Although it isn't fair to call Anna Desbonnets a gunslinger, she is certainly well armed for creativity. The Waiheke Island interior designer is so fiercely attached to her hot glue gun, it featured prominently in her home renovation plans.
"My one wish was to have the hot glue gun plugged in permanently," she says. "To have a space here for it."
So chez Desbonnets now sports a purpose-built bench and adjacent power outlet for her favoured craft weapon. Not to mention providing a family home for Anna's winemaker husband Luc and the couple's children Olive, 11, Charlie, nine, and Alfie, four, as well as display space for the results of Anna's diverse artistic endeavours.

Aside from her framed paintings, decorative mosaic balls and hand-painted shoe lasts, that's her tapestry atop the ottoman. The button-strung lampshade in Olive's room is Anna's work too. She designed and made most of the cushions in the house and found scarves to frame and hang at the end of the hallway. In Anna's hands, an old handkerchief from the Good Hope charity store will become a miniature dress for one of the exquisitely detailed, leggy dolls she sells or gives away. Each tiny woman is decked in snippets of vintage fabric and flowers, then named, photographed and assigned a biography.
"I can stay up till midnight doing them," the Whitecliffe art school graduate says of her dolls. "I'm a craft-aholic. In our last house, I used to have the dining table covered with lace and paint and broken bits of china."
Her current dwelling now has dedicated storage and workspace for baskets and boxes of ribbons and buttons, fabrics, paints, thread and feathers.

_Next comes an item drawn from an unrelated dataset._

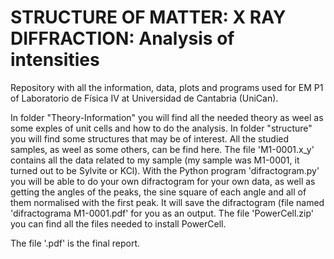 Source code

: # STRUCTURE OF MATTER: X RAY DIFFRACTION: Analysis of intensities
Repository with all the information, data, plots and programs used for EM P1 of Laboratorio de Física IV at Universidad de Cantabria (UniCan).

In folder "Theory-Information" you will find all the needed theory as weel as some exples of unit cells and how to do the analysis. In folder "structure" you will find some structures that may be of interest. All the studied samples, as weel as some others, can be find here. The file 'M1-0001.x_y' contains all the data related to my sample (my sample was M1-0001, it turned out to be Sylvite or KCl). With the Python program 'difractogram.py' you will be able to do your own difractogram for your own data, as well as getting the angles of the peaks, the sine square of each angle and all of them normalised with the first peak. It will save the difractogram (file named 'difractograma M1-0001.pdf' for you as an output. The file 'PowerCell.zip' you can find all the files needed to install PowerCell.

The file '.pdf' is the final report.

Despite its "charmless, basic layout - a three-bedroom rectangle" when Anna and Luc bought it seven years ago, Luc could see potential in the north-facing slopes that spread out below the house and Anna knew she could turn the house into something lovely. The horse paddocks and bare land have given way to neat rows of grapes and a grove of 300 olive trees. A wetland area at the foot of their 5ha Frenchman's Hill Estate property has been cleared and laced with walkways.
These days, the Desbonnets' kitchen is stocked with home-produced honey and olive oil and this autumn there were figs and apples from their orchard.